Flipkart Mobile Accessories Experience
Mobile Accessories is one of Flipkart's highest-traffic categories: cases, covers, power banks, chargers, and screen guards. Products users buy alongside a phone, or come back to replace.
The category had traffic. It didn't have structure. And without structure, traffic doesn't convert. Users landed on pages built around what was available, not around how people actually decided. No clear entry point. No hierarchy that reflected intent. Someone looking for a case for a specific phone model and someone casually browsing were dropped into the same experience and expected to figure it out.

Flipkart
Product Designer
2021 – 2023
Web · App
Challenge
The core problem wasn't visual. It was structural.
Every subcategory behaved differently. Power banks were repeat purchases, users knew what they wanted and needed help comparing specs. Cases and covers were highly device-specific, users needed to filter by phone model before anything else was relevant. Chargers had the highest drop-off of any subcategory, likely because the page gave no help distinguishing between options.
The result: users had to scan too much, discovery was inefficient, and drop-offs were high in subcategories where the decision was actually easy.


Process
Research & Discovery
I started by mapping how users moved through the category, where they entered, where they dropped, and what they were trying to accomplish when they left.
The subcategory data was the most useful input. It showed that drop-off wasn't uniform, it was highest in places where the page gave users no decision support. People weren't leaving because they weren't interested. They were leaving because the page didn't help them move forward.
I also looked at how comparable categories handled this on other platforms to understand what users were already trained to expect.
Information Architecture
I restructured the flow around how users actually made decisions: device type first, then subcategory, then refinement by brand or price. This reduced the need to scan the entire page before taking any action.
The other significant change was introducing buying guides for Power Banks, Screen Guards, Cases and Covers. This was the decision I'm most confident in. Users weren't dropping off because the product wasn't there they were dropping off because they didn't know which product was right for them. The guides gave them a way to self-qualify before hitting the product grid.

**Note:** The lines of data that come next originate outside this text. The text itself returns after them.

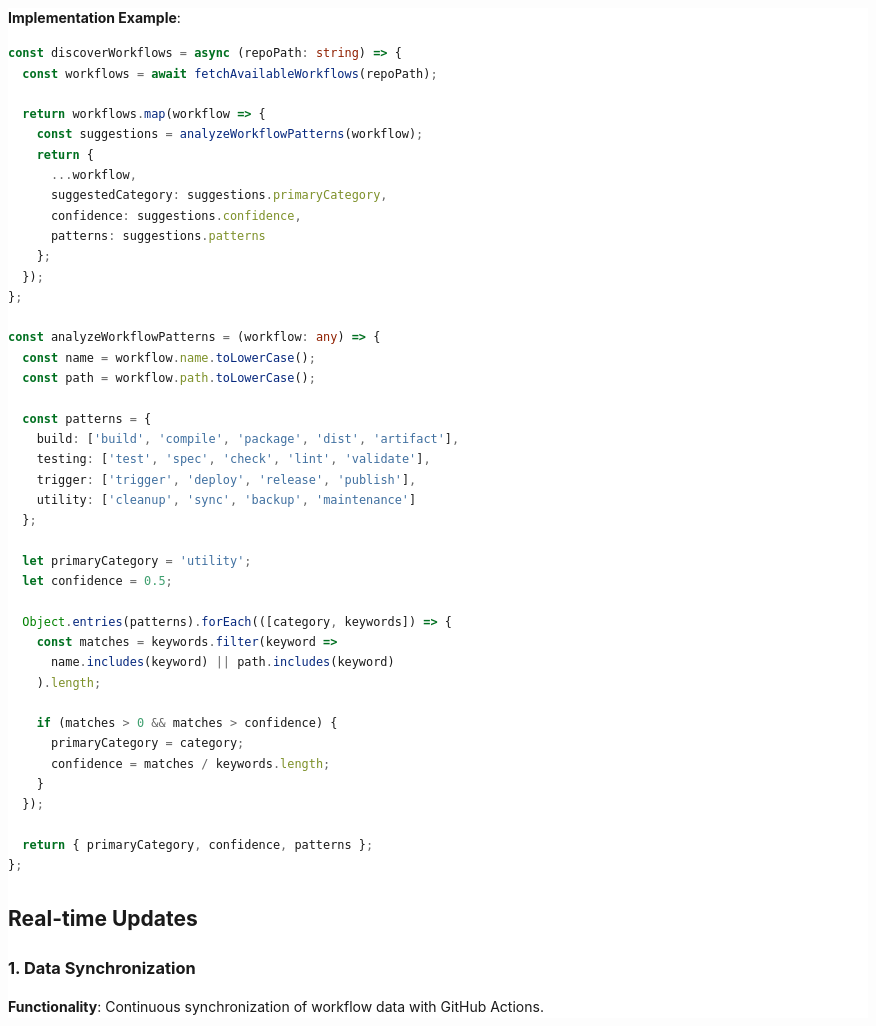 **Implementation Example**:
```typescript
const discoverWorkflows = async (repoPath: string) => {
  const workflows = await fetchAvailableWorkflows(repoPath);
  
  return workflows.map(workflow => {
    const suggestions = analyzeWorkflowPatterns(workflow);
    return {
      ...workflow,
      suggestedCategory: suggestions.primaryCategory,
      confidence: suggestions.confidence,
      patterns: suggestions.patterns
    };
  });
};

const analyzeWorkflowPatterns = (workflow: any) => {
  const name = workflow.name.toLowerCase();
  const path = workflow.path.toLowerCase();
  
  const patterns = {
    build: ['build', 'compile', 'package', 'dist', 'artifact'],
    testing: ['test', 'spec', 'check', 'lint', 'validate'],
    trigger: ['trigger', 'deploy', 'release', 'publish'],
    utility: ['cleanup', 'sync', 'backup', 'maintenance']
  };
  
  let primaryCategory = 'utility';
  let confidence = 0.5;
  
  Object.entries(patterns).forEach(([category, keywords]) => {
    const matches = keywords.filter(keyword => 
      name.includes(keyword) || path.includes(keyword)
    ).length;
    
    if (matches > 0 && matches > confidence) {
      primaryCategory = category;
      confidence = matches / keywords.length;
    }
  });
  
  return { primaryCategory, confidence, patterns };
};
```

## Real-time Updates

### 1. Data Synchronization

**Functionality**: Continuous synchronization of workflow data with GitHub Actions.
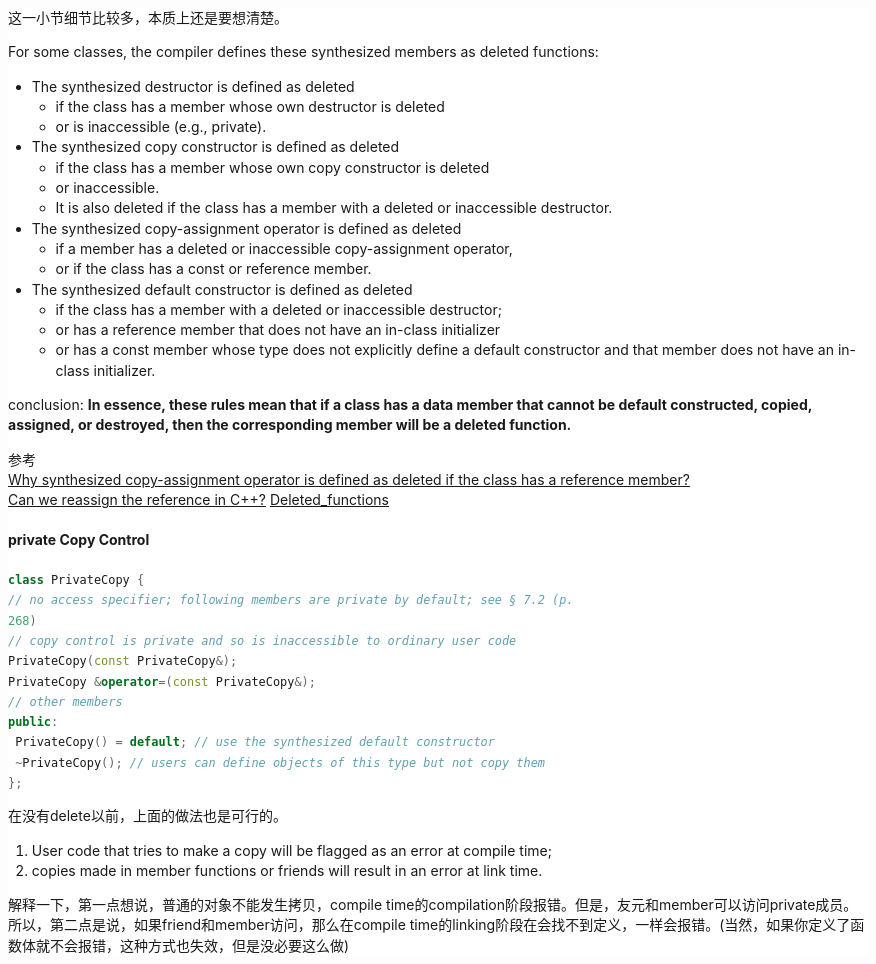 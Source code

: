 这一小节细节比较多，本质上还是要想清楚。

For some classes, the compiler defines these synthesized members as deleted functions:
- The synthesized destructor is defined as deleted 
  - if the class has a member whose own destructor is deleted 
  - or is inaccessible (e.g., private).
- The synthesized copy constructor is defined as deleted 
  - if the class has a member whose own copy constructor is deleted 
  - or inaccessible.
  - It is also deleted if the class has a member with a deleted or inaccessible destructor.
- The synthesized copy-assignment operator is defined as deleted 
  - if a member has a deleted or inaccessible copy-assignment operator, 
  - or if the class has a const or reference member.
- The synthesized default constructor is defined as deleted
  - if the class has a member with a deleted or inaccessible destructor;
  - or has a reference member that does not have an in-class initializer
  - or has a const member whose type does not explicitly define a default constructor and that
member does not have an in-class initializer.

conclusion:
**In essence, these rules mean that if a class has a data member that cannot be default
constructed, copied, assigned, or destroyed, then the corresponding member will be a
deleted function.**


参考<br>
[Why synthesized copy-assignment operator is defined as deleted if the class has a reference member?](https://stackoverflow.com/questions/48635366/why-synthesized-copy-assignment-operator-is-defined-as-deleted-if-the-class-has)<br>
[Can we reassign the reference in C++?](https://stackoverflow.com/questions/9293674/can-we-reassign-the-reference-in-c)
[Deleted_functions](https://en.cppreference.com/w/cpp/language/function#Deleted_functions)

#### private Copy Control

```cpp
class PrivateCopy {
// no access specifier; following members are private by default; see § 7.2 (p.
268)
// copy control is private and so is inaccessible to ordinary user code
PrivateCopy(const PrivateCopy&);
PrivateCopy &operator=(const PrivateCopy&);
// other members
public:
 PrivateCopy() = default; // use the synthesized default constructor
 ~PrivateCopy(); // users can define objects of this type but not copy them
};
```

在没有delete以前，上面的做法也是可行的。
1. User code that tries to make a copy will be flagged as an error at compile time; 
2. copies made in member functions or friends will result in an error at link time.

解释一下，第一点想说，普通的对象不能发生拷贝，compile time的compilation阶段报错。但是，友元和member可以访问private成员。
所以，第二点是说，如果friend和member访问，那么在compile time的linking阶段在会找不到定义，一样会报错。(当然，如果你定义了函数体就不会报错，这种方式也失效，但是没必要这么做)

That's what moved continuation rates.
Wireframing & Prototyping
For each section I mapped three things: what it needed to do, what information it required, and what action it should lead to. Layout decisions followed from that.
Multiple iterations were reviewed specifically to reduce the number of steps between landing and a product decision.
Usability Testing & Iteration
After launch I tracked continuation rates and CTR by section to understand which structural choices held and which didn't.
Based on what the data showed: entry points were reordered, banner placement was refined, and high-performing layout patterns were standardised and reused rather than redesigned per campaign.
Big Billion Days was the stress test. 150+ assets across category pages, app surfaces, and external platforms. Consistency at that scale only works if it's baked into the system, the structured layouts made that possible.
Visual Design
The work followed Flipkart’s existing design system. The change was in how hierarchy was applied. Sections were made more distinct, product visibility was prioritised and layouts were standardised across categories.
The design wasn't meant to look different. It was meant to work better.

Results
The redesigned category experience was rolled out across key subcategories in 2022.
Continuation rates improved 5-7% across cases, covers, and power banks in the months following launch. CTR on category surfaces increased 8-12% compared to the prior period.
During Big Billion Days, 150+ assets were shipped across category pages, app surfaces, and external platforms like Instagram, Quince, Glance Screensavers and many more, across multiple campaign cycles, with consistent visual quality.
5-7%
Continuation rate improvement
8-12%
CTR lift across category surfaces
150+
Assets shipped for Big Billion Days


Conclusion
Reorganising the page around how users made decisions: device first, then subcategory, then refinement reduced the cognitive load of getting to a product. Adding decision-support content at the right moment moved users who were stuck, not just users who were browsing.
The pattern is simple: structure that matches user intent converts better than structure that mirrors inventory. This project was proof of it.